[pypy-dev] certificate for accepting numpypy new funcs?

Dmitrey dmitrey15 at ukr.net
Thu Jan 19 20:49:40 CET 2012


On 01/19/2012 07:31 PM, Maciej Fijalkowski wrote:
> On Thu, Jan 19, 2012 at 6:46 PM, Dmitrey<dmitrey15 at ukr.net>  wrote:
>> Hi all,
>> could you provide clarification to numpypy new funcs accepting (not only for
>> me, but for any other possible volunteers)?
>> The doc I've been directed says only "You have to test exhaustively your
>> module", while I would like to know more explicit rules.
>> For example, "at least 3 tests per func" (however, I guess for funcs of
>> different complexity and variability number of tests also should expected to
>> be different).
>> Also, are there any strict rules for the testcases to be submitted, or I,
>> for example, can mere write
>>
>> if __name__ == '__main__':
>>     assert array_equal(1, 1)
>>     assert array_equal([1, 2], [1, 2])
>>     assert array_equal(N.array([1, 2]), N.array([1, 2]))
>>     assert array_equal([1, 2], N.array([1, 2]))
>>     assert array_equal([1, 2], [1, 2, 3]) is False
>>     print('passed')
> We have pretty exhaustive automated testing suites.
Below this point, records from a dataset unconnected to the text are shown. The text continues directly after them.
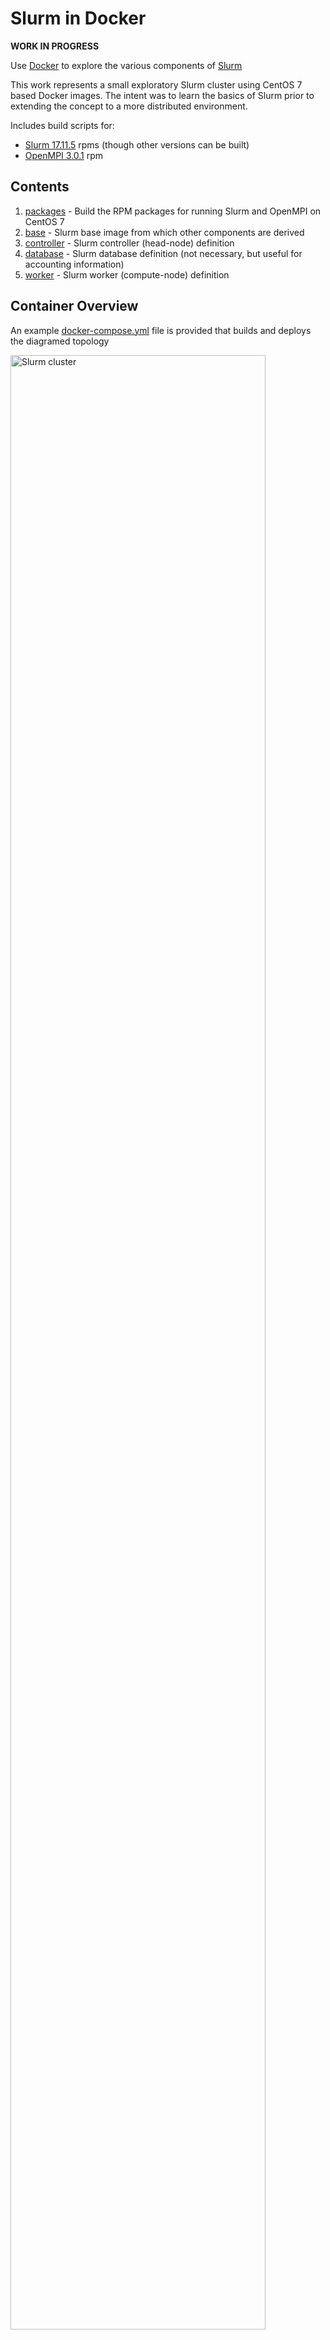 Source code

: # Slurm in Docker

**WORK IN PROGRESS**

Use [Docker](https://www.docker.com/) to explore the various components of [Slurm](https://www.schedmd.com/index.php)

This work represents a small exploratory Slurm cluster using CentOS 7 based Docker images. The intent was to learn the basics of Slurm prior to extending the concept to a more distributed environment.

Includes build scripts for:

- [Slurm 17.11.5](https://slurm.schedmd.com) rpms (though other versions can be built)
- [OpenMPI 3.0.1](https://www.open-mpi.org/doc/current/) rpm

## Contents

1. [packages](packages) - Build the RPM packages for running Slurm and OpenMPI on CentOS 7
2. [base](base) - Slurm base image from which other components are derived
3. [controller](controller) - Slurm controller (head-node) definition
4. [database](database) - Slurm database definition (not necessary, but useful for accounting information)
5. [worker](worker) - Slurm worker (compute-node) definition

## Container Overview

An example [docker-compose.yml](docker-compose.yml) file is provided that builds and deploys the diagramed topology

<img width="90%" alt="Slurm cluster" src="https://user-images.githubusercontent.com/5332509/38642211-67a7e1a4-3da7-11e8-85a9-3394ad3c8cb6.png">

Listing of participating containers with FQDNs and their function within the cluster.

Container | Function | FQDN
:-------- | :------- | :--- 
controller | Slurm Primary Controller | controller.local.dev
database | Slurm Primary Database Daemon | database.local.dev
worker01 | Slurm Worker | worker01.local.dev
worker02 | Slurm Worker | worker02.local.dev

## Build

Build the slurm RPM files by following the instructions in the [packages](packages) directory.

**Create the base Slurm image**:

Copy the `packages/centos-7/rpms` directory to the `base` directory

```
cd base/
cp -r ../packages/centos-7/rpms .
```

Build the base image

```
docker build -t mjstealey/slurm.base:17.11.5 .
```

Verify image build

```console
$ docker images
REPOSITORY             TAG                 IMAGE ID            CREATED                  SIZE
mjstealey/slurm.base   17.11.5             1600621cb483        Less than a second ago   819MB
...
```

All images defined in `docker-compose.yml` will be built from the `mjstealey/slurm.base:17.11.5` base image

## Usage

An example [docker-compose.yml](docker-compose.yml) file is provided that builds and deploys the diagramed topology (`-d` is used to daemonize the call).

```
docker-compose up -d
```

Four containers should be observed running when completed

```console
$ docker ps
CONTAINER ID        IMAGE                                COMMAND                  CREATED             STATUS              PORTS                                              NAMES
995183e9391e        mjstealey/slurm.worker:17.11.5       "/usr/local/bin/tini…"   10 seconds ago      Up 30 seconds       22/tcp, 3306/tcp, 6817-6819/tcp, 60001-63000/tcp   worker01
bdd7c8daaca2        mjstealey/slurm.database:17.11.5     "/usr/local/bin/tini…"   10 seconds ago      Up 30 seconds       22/tcp, 3306/tcp, 6817-6819/tcp, 60001-63000/tcp   database
a8382a486989        mjstealey/slurm.worker:17.11.5       "/usr/local/bin/tini…"   10 seconds ago      Up 30 seconds       22/tcp, 3306/tcp, 6817-6819/tcp, 60001-63000/tcp   worker02
24e951854109        mjstealey/slurm.controller:17.11.5   "/usr/local/bin/tini…"   11 seconds ago      Up 31 seconds       22/tcp, 3306/tcp, 6817-6819/tcp, 60001-63000/tcp   controller
```

## Examples using Slurm

The examples make use of the following commands.

- `sinfo` - [man page](https://slurm.schedmd.com/sinfo.html)
- `sacctmgr` - [man page](https://slurm.schedmd.com/sacctmgr.html)
- `sacct` - [man page](https://slurm.schedmd.com/sacct.html)
- `srun` - [man page](https://slurm.schedmd.com/srun.html)
- `sbatch` - [man page](https://slurm.schedmd.com/sbatch.html)
- `squeue` - [man page](https://slurm.schedmd.com/squeue.html)

### controller

Use the `docker exec` call to gain a shell on the `controller` container.

```console
$ docker exec -ti controller /bin/bash
[root@controller /]#
```

Issue an `sinfo` call

```console
# sinfo -lN
Wed Apr 11 21:15:35 2018
NODELIST   NODES PARTITION       STATE CPUS    S:C:T MEMORY TMP_DISK WEIGHT AVAIL_FE REASON
worker01       1   docker*        idle    1    1:1:1   1998        0      1   (null) none
worker02       1   docker*        idle    1    1:1:1   1998        0      1   (null) none
```

Create a `worker` account and `worker` user in Slurm

```console
# sacctmgr -i add account worker description="worker account" Organization=Slurm-in-Docker
 Adding Account(s)
  worker
 Settings
  Description     = worker account
  Organization    = slurm-in-docker
 Associations
  A = worker     C = snowflake
 Settings
  Parent        = root

# sacctmgr -i create user worker account=worker adminlevel=None
 Adding User(s)
  worker
 Settings =
  Admin Level     = None
 Associations =
  U = worker    A = worker     C = snowflake
 Non Default Settings
```

### database

Use the `docker exec` call to gain a MariaDB/MySQL shell on the `database` container.

```console
$ docker exec -ti database mysql -uslurm -ppassword -hdatabase.local.dev
Welcome to the MariaDB monitor.  Commands end with ; or \g.
Your MariaDB connection id is 9
Server version: 5.5.56-MariaDB MariaDB Server

Copyright (c) 2000, 2017, Oracle, MariaDB Corporation Ab and others.

Type 'help;' or '\h' for help. Type '\c' to clear the current input statement.

MariaDB [(none)]>
```

Checkout the `slurm_acct_db` database and it's tables

```console
MariaDB [(none)]> use slurm_acct_db;
Reading table information for completion of table and column names
You can turn off this feature to get a quicker startup with -A

Database changed
MariaDB [slurm_acct_db]> show tables;
+-----------------------------------+
| Tables_in_slurm_acct_db           |
+-----------------------------------+
| acct_coord_table                  |
| acct_table                        |
| clus_res_table                    |
| cluster_table                     |
| convert_version_table             |
| federation_table                  |
| qos_table                         |
| res_table                         |
| snowflake_assoc_table             |
| snowflake_assoc_usage_day_table   |
| snowflake_assoc_usage_hour_table  |
| snowflake_assoc_usage_month_table |
| snowflake_event_table             |
| snowflake_job_table               |
| snowflake_last_ran_table          |
| snowflake_resv_table              |
| snowflake_step_table              |
| snowflake_suspend_table           |
| snowflake_usage_day_table         |
| snowflake_usage_hour_table        |
| snowflake_usage_month_table       |
| snowflake_wckey_table             |
| snowflake_wckey_usage_day_table   |
| snowflake_wckey_usage_hour_table  |
| snowflake_wckey_usage_month_table |
| table_defs_table                  |
| tres_table                        |
| txn_table                         |
| user_table                        |
+-----------------------------------+
29 rows in set (0.00 sec)
```

Validate that the `worker` user was entered into the database

```console
MariaDB [slurm_acct_db]> select * from user_table;
+---------------+------------+---------+--------+-------------+
| creation_time | mod_time   | deleted | name   | admin_level |
+---------------+------------+---------+--------+-------------+
|    1523481120 | 1523481120 |       0 | root   |           3 |
|    1523481795 | 1523481795 |       0 | worker |           1 |
+---------------+------------+---------+--------+-------------+
2 rows in set (0.00 sec)
```

### worker01 and worker02

Use the `docker exec` call to gain a shell on either the `worker01` or `worker02` container and become the user `worker`.

```console
$ docker exec -ti -u worker worker01 /bin/bash
[worker@worker01 /]$ cd ~
[worker@worker01 ~]$ pwd
/home/worker
```

Test password-less `ssh` between containers

```console
[worker@worker01 ~]$ hostname
worker01.local.dev
[worker@worker01 ~]$ ssh worker02
[worker@worker02 ~]$ hostname
worker02.local.dev
[worker@worker02 ~]$ ssh controller
[worker@controller ~]$ hostname
controller.local.dev
```

### Slurm commands

All commands are issued as the user `worker` from the `controller` node

```console
$ docker exec -ti -u worker controller /bin/bash
[worker@controller /]$ cd ~
[worker@controller ~]$ pwd
/home/worker
```

- For the rest of this section the `[worker@controller ~]$` prompt will be shortend to simply `$`

Test the `sacct` and `srun` calls

```console
$ sacct
       JobID    JobName  Partition    Account  AllocCPUS      State ExitCode
------------ ---------- ---------- ---------- ---------- ---------- --------
$ srun -N 2 hostname
worker01.local.dev
worker02.local.dev
$ sacct
       JobID    JobName  Partition    Account  AllocCPUS      State ExitCode
------------ ---------- ---------- ---------- ---------- ---------- --------
2              hostname     docker     worker          2  COMPLETED      0:0
```

Test the `sbatch` call

Make a job file named: `slurm_test.job`

```bash
#!/bin/bash

#SBATCH --job-name=SLURM_TEST
#SBATCH --output=SLURM_TEST.out
#SBATCH --error=SLURM_TEST.err
#SBATCH --partition=docker

srun hostname | sort
```

Run the job using `sbatch`

```console
$ sbatch -N 2 slurm_test.job
Submitted batch job 3
```

Check the `sacct` output

```console
$ sacct
       JobID    JobName  Partition    Account  AllocCPUS      State ExitCode
------------ ---------- ---------- ---------- ---------- ---------- --------
2              hostname     docker     worker          2  COMPLETED      0:0
3            SLURM_TEST     docker     worker          2  COMPLETED      0:0
3.batch           batch                worker          1  COMPLETED      0:0
3.0            hostname                worker          2  COMPLETED      0:0
```

Check the output files

```console
$ ls -1
SLURM_TEST.err
SLURM_TEST.out
slurm_test.job
$ cat SLURM_TEST.out
worker01.local.dev
worker02.local.dev
```

Test the `sbatch --array` and `squeue` calls

Make a job file named `array_test.job`:

```bash
#!/bin/bash

#SBATCH -N 1
#SBATCH -c 1
#SBATCH -t 24:00:00
###################
## %A == SLURM_ARRAY_JOB_ID
## %a == SLURM_ARRAY_TASK_ID (or index)
## %N == SLURMD_NODENAME (directories made ahead of time)
#SBATCH -o %N/%A_%a_out.txt
#SBATCH -e %N/%A_%a_err.txt

snooze=$(( ( RANDOM % 10 )  + 1 ))
echo "$(hostname) is snoozing for ${snooze} seconds..."

sleep $snooze
```

This job defines output directories as being `%N` which reflect the `SLURMD_NODENAME` variable. The output directories will need to exist ahead of time in this particular case, and can be determined by finding all available nodes in the `NODELIST` and creating the directories.

```console
$ sinfo -N
NODELIST   NODES PARTITION STATE
worker01       1   docker* idle
worker02       1   docker* idle
$ mkdir worker01 worker02
```

The job when run will direct it's output files to the directory defined by the node on which it is running. Each iteration will sleep from 1 to 10 seconds randomly before moving onto the next run in the array.

We will run an array of 20 jobs, 2 at a time, until the array is completed. The status can be found using the `squeue` command.

```console
$ sbatch --array=1-20%2 array_test.job
Submitted batch job 4
$ squeue
             JOBID PARTITION     NAME     USER ST       TIME  NODES NODELIST(REASON)
        4_[3-20%2]    docker array_te   worker PD       0:00      1 (JobArrayTaskLimit)
               4_1    docker array_te   worker  R       0:01      1 worker01
               4_2    docker array_te   worker  R       0:01      1 worker02
...
$ squeue
             JOBID PARTITION     NAME     USER ST       TIME  NODES NODELIST(REASON)
          4_[20%2]    docker array_te   worker PD       0:00      1 (JobArrayTaskLimit)
              4_19    docker array_te   worker  R       0:04      1 worker02
              4_18    docker array_te   worker  R       0:10      1 worker01
$ squeue
             JOBID PARTITION     NAME     USER ST       TIME  NODES NODELIST(REASON)
```

Looking into each of the `worker01` and `worker02` directories we can see which jobs were run on each node.

```console
$ ls
SLURM_TEST.err  array_test.job  worker01
SLURM_TEST.out  slurm_test.job  worker02
$ ls worker01
4_11_err.txt  4_16_err.txt  4_1_err.txt   4_3_err.txt  4_7_err.txt
4_11_out.txt  4_16_out.txt  4_1_out.txt   4_3_out.txt  4_7_out.txt
4_14_err.txt  4_18_err.txt  4_20_err.txt  4_5_err.txt  4_9_err.txt
4_14_out.txt  4_18_out.txt  4_20_out.txt  4_5_out.txt  4_9_out.txt
$ ls worker02
4_10_err.txt  4_13_err.txt  4_17_err.txt  4_2_err.txt  4_6_err.txt
4_10_out.txt  4_13_out.txt  4_17_out.txt  4_2_out.txt  4_6_out.txt
4_12_err.txt  4_15_err.txt  4_19_err.txt  4_4_err.txt  4_8_err.txt
4_12_out.txt  4_15_out.txt  4_19_out.txt  4_4_out.txt  4_8_out.txt
```

And looking at each `*_out.txt` file view the output

```console
$ cat worker01/4_14_out.txt
worker01.local.dev is snoozing for 10 seconds...
$ cat worker02/4_6_out.txt
worker02.local.dev is snoozing for 7 seconds...
```

Using the `sacct` call we can see when each job in the array was executed

```console
$ sacct
       JobID    JobName  Partition    Account  AllocCPUS      State ExitCode
------------ ---------- ---------- ---------- ---------- ---------- --------
2              hostname     docker     worker          2  COMPLETED      0:0
3            SLURM_TEST     docker     worker          2  COMPLETED      0:0
3.batch           batch                worker          1  COMPLETED      0:0
3.0            hostname                worker          2  COMPLETED      0:0
4_20         array_tes+     docker     worker          1  COMPLETED      0:0
4_20.batch        batch                worker          1  COMPLETED      0:0
4_1          array_tes+     docker     worker          1  COMPLETED      0:0
4_1.batch         batch                worker          1  COMPLETED      0:0
4_2          array_tes+     docker     worker          1  COMPLETED      0:0
4_2.batch         batch                worker          1  COMPLETED      0:0
4_3          array_tes+     docker     worker          1  COMPLETED      0:0
4_3.batch         batch                worker          1  COMPLETED      0:0
4_4          array_tes+     docker     worker          1  COMPLETED      0:0
4_4.batch         batch                worker          1  COMPLETED      0:0
4_5          array_tes+     docker     worker          1  COMPLETED      0:0
4_5.batch         batch                worker          1  COMPLETED      0:0
4_6          array_tes+     docker     worker          1  COMPLETED      0:0
4_6.batch         batch                worker          1  COMPLETED      0:0
4_7          array_tes+     docker     worker          1  COMPLETED      0:0
4_7.batch         batch                worker          1  COMPLETED      0:0
4_8          array_tes+     docker     worker          1  COMPLETED      0:0
4_8.batch         batch                worker          1  COMPLETED      0:0
4_9          array_tes+     docker     worker          1  COMPLETED      0:0
4_9.batch         batch                worker          1  COMPLETED      0:0
4_10         array_tes+     docker     worker          1  COMPLETED      0:0
4_10.batch        batch                worker          1  COMPLETED      0:0
4_11         array_tes+     docker     worker          1  COMPLETED      0:0
4_11.batch        batch                worker          1  COMPLETED      0:0
4_12         array_tes+     docker     worker          1  COMPLETED      0:0
4_12.batch        batch                worker          1  COMPLETED      0:0
4_13         array_tes+     docker     worker          1  COMPLETED      0:0
4_13.batch        batch                worker          1  COMPLETED      0:0
4_14         array_tes+     docker     worker          1  COMPLETED      0:0
4_14.batch        batch                worker          1  COMPLETED      0:0
4_15         array_tes+     docker     worker          1  COMPLETED      0:0
4_15.batch        batch                worker          1  COMPLETED      0:0
4_16         array_tes+     docker     worker          1  COMPLETED      0:0
4_16.batch        batch                worker          1  COMPLETED      0:0
4_17         array_tes+     docker     worker          1  COMPLETED      0:0
4_17.batch        batch                worker          1  COMPLETED      0:0
4_18         array_tes+     docker     worker          1  COMPLETED      0:0
4_18.batch        batch                worker          1  COMPLETED      0:0
4_19         array_tes+     docker     worker          1  COMPLETED      0:0
4_19.batch        batch                worker          1  COMPLETED      0:0
```
## Examples using MPI

The examples make use of the following commands.

- `ompi_info` - [man page](https://www.open-mpi.org/doc/v3.0/man1/ompi_info.1.php)
- `mpicc` - [man page](https://www.open-mpi.org/doc/v3.0/man1/mpicc.1.php)
- `srun` - [man page](https://slurm.schedmd.com/srun.html)
- `sbatch` - [man page](https://slurm.schedmd.com/sbatch.html)
- `squeue` - [man page](https://slurm.schedmd.com/squeue.html)
- `sacct` - [man page](https://slurm.schedmd.com/sacct.html)

### controller

All commands are issued as the user `worker` from the `controller` node

```console
$ docker exec -ti -u worker controller /bin/bash
[worker@controller /]$ cd ~
[worker@controller ~]$ pwd
/home/worker
```

Available implementions of MPI

```console
$ srun --mpi=list
srun: MPI types are...
srun: none
srun: pmi2
srun: openmpi
```

About Open MPI

```console
$ ompi_info
                 Package: Open MPI root@a6fd2549e449 Distribution
                Open MPI: 3.0.1
  Open MPI repo revision: v3.0.1
   Open MPI release date: Mar 29, 2018
                Open RTE: 3.0.1
  Open RTE repo revision: v3.0.1
   Open RTE release date: Mar 29, 2018
                    OPAL: 3.0.1
      OPAL repo revision: v3.0.1
       OPAL release date: Mar 29, 2018
                 MPI API: 3.1.0
            Ident string: 3.0.1
                  Prefix: /usr
 Configured architecture: x86_64-redhat-linux-gnu
          Configure host: a6fd2549e449
           Configured by: root
           Configured on: Fri Apr 13 02:32:11 UTC 2018
          Configure host: a6fd2549e449
  Configure command line: '--build=x86_64-redhat-linux-gnu'
                          '--host=x86_64-redhat-linux-gnu'
                          '--program-prefix=' '--disable-dependency-tracking'
                          '--prefix=/usr' '--exec-prefix=/usr'
                          '--bindir=/usr/bin' '--sbindir=/usr/sbin'
                          '--sysconfdir=/etc' '--datadir=/usr/share'
                          '--includedir=/usr/include' '--libdir=/usr/lib64'
                          '--libexecdir=/usr/libexec' '--localstatedir=/var'
                          '--sharedstatedir=/var/lib'
                          '--mandir=/usr/share/man'
                          '--infodir=/usr/share/info' '--with-slurm'
                          '--with-pmi' '--with-libfabric='
                          'LDFLAGS=-Wl,--build-id -Wl,-rpath -Wl,/lib64
                          -Wl,--enable-new-dtags'
...
```

Hello world using `mpi_hello.out`

Create a new file called `mpi_hello.c` in `/home/worker` and compile it:

```c
/******************************************************************************
 * * FILE: mpi_hello.c
 * * DESCRIPTION:
 * *   MPI tutorial example code: Simple hello world program
 * * AUTHOR: Blaise Barney
 * * LAST REVISED: 03/05/10
 * ******************************************************************************/
#include <mpi.h>
#include <stdio.h>
#include <stdlib.h>
#define  MASTER 0

int main (int argc, char *argv[]) {
   int   numtasks, taskid, len;
   char hostname[MPI_MAX_PROCESSOR_NAME];

   MPI_Init(&argc, &argv);
   MPI_Comm_size(MPI_COMM_WORLD, &numtasks);
   MPI_Comm_rank(MPI_COMM_WORLD,&taskid);
   MPI_Get_processor_name(hostname, &len);

   printf ("Hello from task %d on %s!\n", taskid, hostname);

   if (taskid == MASTER)
      printf("MASTER: Number of MPI tasks is: %d\n",numtasks);

   //while(1) {}

   MPI_Finalize();
}
```

```console
$ mpicc mpi_hello.c -o mpi_hello.out
$ ls | grep mpi
mpi_hello.c
mpi_hello.out
```

Test `mpi_hello.out` using the MPI versions avalaible on the system with `srun`

- single node using **openmpi**

    ```console
    $ srun --mpi=openmpi mpi_hello.out
    Hello from task 0 on worker01.local.dev!
    MASTER: Number of MPI tasks is: 1
    $ sacct
           JobID    JobName  Partition    Account  AllocCPUS      State ExitCode
    ------------ ---------- ---------- ---------- ---------- ---------- --------
    2            mpi_hello+     docker     worker          1  COMPLETED      0:0
    ```
- two nodes using **openmpi**

    ```console
    $ srun -N 2 --mpi=openmpi mpi_hello.out
    Hello from task 0 on worker01.local.dev!
    MASTER: Number of MPI tasks is: 2
    Hello from task 1 on worker02.local.dev!
    $ sacct
           JobID    JobName  Partition    Account  AllocCPUS      State ExitCode
    ------------ ---------- ---------- ---------- ---------- ---------- --------
    2            mpi_hello+     docker     worker          1  COMPLETED      0:0
    3            mpi_hello+     docker     worker          2  COMPLETED      0:0
    ```
- two nodes using **pmi2**

    ```console
    $ srun -N 2 --mpi=pmi2 mpi_hello.out
    Hello from task 0 on worker01.local.dev!
    MASTER: Number of MPI tasks is: 2
    Hello from task 1 on worker02.local.dev!
    $ sacct
           JobID    JobName  Partition    Account  AllocCPUS      State ExitCode
    ------------ ---------- ---------- ---------- ---------- ---------- --------
    2            mpi_hello+     docker     worker          1  COMPLETED      0:0
    3            mpi_hello+     docker     worker          2  COMPLETED      0:0
    4            mpi_hello+     docker     worker          2  COMPLETED      0:0
    ```

Run a batch array with a sleep to observe the queue

Create a file named `mpi_batch.job` in `/home/worker` (similar to the script used for the `sbatch --array` example from above, and make an output directory named `mpi_out`)

file `mpi_batch.job`:

```bash
#!/bin/bash

#SBATCH -N 1
#SBATCH -c 1
#SBATCH -t 24:00:00
###################
## %A == SLURM_ARRAY_JOB_ID
## %a == SLURM_ARRAY_TASK_ID (or index)
#SBATCH -o mpi_out/%A_%a_out.txt
#SBATCH -e mpi_out/%A_%a_err.txt

snooze=$(( ( RANDOM % 10 )  + 1 ))
sleep $snooze

srun -N 2 --mpi=openmpi mpi_hello.out
```

Make directory `mpi_out`

```console
$ mkdir mpi_out
```

Run an `sbatch` array of 5 jobs, one at a time, using both nodes.

```console
$ sbatch -N 2 --array=1-5%1 mpi_batch.job
Submitted batch job 10
$ squeue
             JOBID PARTITION     NAME     USER ST       TIME  NODES NODELIST(REASON)
        10_[2-5%1]    docker mpi_batc   worker PD       0:00      2 (JobArrayTaskLimit)
              10_1    docker mpi_batc   worker  R       0:03      2 worker[01-02]
$ sacct
       JobID    JobName  Partition    Account  AllocCPUS      State ExitCode
------------ ---------- ---------- ---------- ---------- ---------- --------
...
10_[2-5%1]   mpi_batch+     docker     worker          2    PENDING      0:0
10_1         mpi_batch+     docker     worker          2  COMPLETED      0:0
10_1.batch        batch                worker          1  COMPLETED      0:0
10_1.0       mpi_hello+                worker          2  COMPLETED      0:0
```
...

```console
$ squeue
             JOBID PARTITION     NAME     USER ST       TIME  NODES NODELIST(REASON)
        10_[4-5%1]    docker mpi_batc   worker PD       0:00      2 (JobArrayTaskLimit)
              10_3    docker mpi_batc   worker  R       0:05      2 worker[01-02]
$ sacct
       JobID    JobName  Partition    Account  AllocCPUS      State ExitCode
------------ ---------- ---------- ---------- ---------- ---------- --------
...
10_[4-5%1]   mpi_batch+     docker     worker          2    PENDING      0:0
10_1         mpi_batch+     docker     worker          2  COMPLETED      0:0
10_1.batch        batch                worker          1  COMPLETED      0:0
10_1.0       mpi_hello+                worker          2  COMPLETED      0:0
10_2         mpi_batch+     docker     worker          2  COMPLETED      0:0
10_2.batch        batch                worker          1  COMPLETED      0:0
10_2.0       mpi_hello+                worker          2  COMPLETED      0:0
10_3         mpi_batch+     docker     worker          2  COMPLETED      0:0
10_3.batch        batch                worker          1  COMPLETED      0:0
10_3.0       mpi_hello+                worker          2  COMPLETED      0:0
```
...

```console
$ squeue
             JOBID PARTITION     NAME     USER ST       TIME  NODES NODELIST(REASON)
$ sacct
       JobID    JobName  Partition    Account  AllocCPUS      State ExitCode
------------ ---------- ---------- ---------- ---------- ---------- --------
...
10_5         mpi_batch+     docker     worker          2  COMPLETED      0:0
10_5.batch        batch                worker          1  COMPLETED      0:0
10_5.0       mpi_hello+                worker          2  COMPLETED      0:0
10_1         mpi_batch+     docker     worker          2  COMPLETED      0:0
10_1.batch        batch                worker          1  COMPLETED      0:0
10_1.0       mpi_hello+                worker          2  COMPLETED      0:0
10_2         mpi_batch+     docker     worker          2  COMPLETED      0:0
10_2.batch        batch                worker          1  COMPLETED      0:0
10_2.0       mpi_hello+                worker          2  COMPLETED      0:0
10_3         mpi_batch+     docker     worker          2  COMPLETED      0:0
10_3.batch        batch                worker          1  COMPLETED      0:0
10_3.0       mpi_hello+                worker          2  COMPLETED      0:0
10_4         mpi_batch+     docker     worker          2  COMPLETED      0:0
10_4.batch        batch                worker          1  COMPLETED      0:0
10_4.0       mpi_hello+                worker          2  COMPLETED      0:0
```

Check the `mpi_out` output directory

```console
$ ls mpi_out/
10_1_err.txt  10_2_err.txt  10_3_err.txt  10_4_err.txt  10_5_err.txt
10_1_out.txt  10_2_out.txt  10_3_out.txt  10_4_out.txt  10_5_out.txt
$ cat mpi_out/10_3_out.txt
Hello from task 1 on worker02.local.dev!
Hello from task 0 on worker01.local.dev!
MASTER: Number of MPI tasks is: 2
```



## Tear down

The containers can be stopped and removed using `docker-compose`

```console
$ docker-compose stop
Stopping worker01   ... done
Stopping database   ... done
Stopping worker02   ... done
Stopping controller ... done
$ docker-compose rm -f
Going to remove worker01, database, worker02, controller
Removing worker01   ... done
Removing database   ... done
Removing worker02   ... done
Removing controller ... done
```

The network and volumes can be removed using their representative `docker` commands

- Volumes

    ```console
    $ docker volume list
    DRIVER              VOLUME NAME
    ...
    local               slurmindocker_home
    local               slurmindocker_secret
    local               slurmindocker_storage
    $ docker volume rm slurmindocker_home slurmindocker_secret slurmindocker_storage
    slurmindocker_home
    slurmindocker_secret
    slurmindocker_storage
    ```

- Network

    ```console
    $ docker network list
    NETWORK ID          NAME                    DRIVER              SCOPE
    ...
    a94c168fb653        slurmindocker_slurm     bridge              local
    $ docker network rm slurmindocker_slurm
    slurmindocker_slurm
    ```

## References

Slurm workload manager: [https://www.schedmd.com/index.php](https://www.schedmd.com/index.php)

- Slurm is a highly configurable open-source workload manager. In its simplest configuration, it can be installed and configured in a few minutes (see [Caos NSA and Perceus: All-in-one Cluster Software Stack](http://www.linux-mag.com/id/7239/1/) by Jeffrey B. Layton). Use of optional plugins provides the functionality needed to satisfy the needs of demanding HPC centers. More complex configurations rely upon a database for archiving accounting records, managing resource limits by user or bank account, and supporting sophisticated scheduling algorithms.

Docker: [https://www.docker.com](https://www.docker.com)

- Docker is the company driving the container movement and the only container platform provider to address every application across the hybrid cloud. Today’s businesses are under pressure to digitally transform but are constrained by existing applications and infrastructure while rationalizing an increasingly diverse portfolio of clouds, datacenters and application architectures. Docker enables true independence between applications and infrastructure and developers and IT ops to unlock their potential and creates a model for better collaboration and innovation.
Look for example
> in pypy/module/micronumpy/test directory for the test file style.
> They're run with py.test and we require at the very least full code
> coverage (every line has to be executed, there are tools to check,
> like coverage). Also passing "unusual" input, like sys.maxint  etc. is
> usually recommended. With your example, you would check if it works
> for say views and multidimensional arrays. Also "is False" is not
> considered good style.
>
>> Or there is a certain rule for storing files with tests?
>>
>> If I or someone else will submit a func with some tests like in the example
>> above, will you put the func and tests in the proper files by yourself? I'm
>> not lazy to go for it by myself, but I mere no merged enough into numpypy
>> dev process, including mercurial branches and numpypy files structure, and
>> can spend only quite limited time for diving into it in nearest future.
> We generally require people to put their own tests as they go with the
> code (in appropriate places) because you also should not break
> anything. The usefullness of a patch that has to be sliced and diced
> and put into places is very limited and for straightforward
> mostly-copied code, like array_equal, plain useless, since it's almost
> as much work to just do it.
Well, for this func (array_equal) my docstrings really were copied from 
cpython numpy (why wouln't do this to save some time, while license 
allows it?), but
* why would'n go for this (), while other programmers are busy by other 
tasks?
* engines of my and CPython numpy funcs complitely differs. At first, in 
PyPy the CPython code just doesn't work at all (because of the problem 
with ndarray.flat). At 2nd, I have implemented walkaround - just 
replaced some code lines by
     Size = a1.size
     f1, f2 = a1.flat, a2.flat
     # TODO: replace xrange by range in Python3
     for i in xrange(Size):
         if f1.next() != f2.next(): return False
     return True

Here are some results in CPython for the following bench:

from time import time
n = 100000
m = 100
a = N.zeros(n)
b = N.ones(n)
t = time()
for i in range(m):
     N.array_equal(a, b)
print('classic numpy array_equal time elapsed (on different arrays): 
%0.5f' % (time()-t))


t = time()
for i in range(m):
     array_equal(a, b)
print('Alternative array_equal time elapsed (on different arrays): 
%0.5f' % (time()-t))

b = N.zeros(n)

t = time()
for i in range(m):
     N.array_equal(a, b)
print('classic numpy array_equal time elapsed (on same arrays): %0.5f' % 
(time()-t))

t = time()
for i in range(m):
     array_equal(a, b)
print('Alternative array_equal time elapsed (on same arrays): %0.5f' % 
(time()-t))

CPython numpy results:
classic numpy array_equal time elapsed (on different arrays): 0.07728
Alternative array_equal time elapsed (on different arrays): 0.00056
classic numpy array_equal time elapsed (on same arrays): 0.11163
Alternative array_equal time elapsed (on same arrays): 9.09458

PyPy results (cannot test on "classic" version because it depends on 
some funcs that are unavailable yet):
Alternative array_equal time elapsed (on different arrays): 0.00133
Alternative array_equal time elapsed (on same arrays): 0.95038


So, as you see, even in CPython numpy my version is 138 times faster for 
different arrays (yet slower in 90 times for same arrays). However, in 
real world usually different arrays come to this func, and only 
sometimes similar arrays are encountered.
Well, for my implementation for case of equal arrays time elapsed 
essentially depends on their size, but in either way I still think my 
implementation is better than CPython, - it's faster and doesn't require 
allocation of memory for the boolean array, that will go to the logical_and.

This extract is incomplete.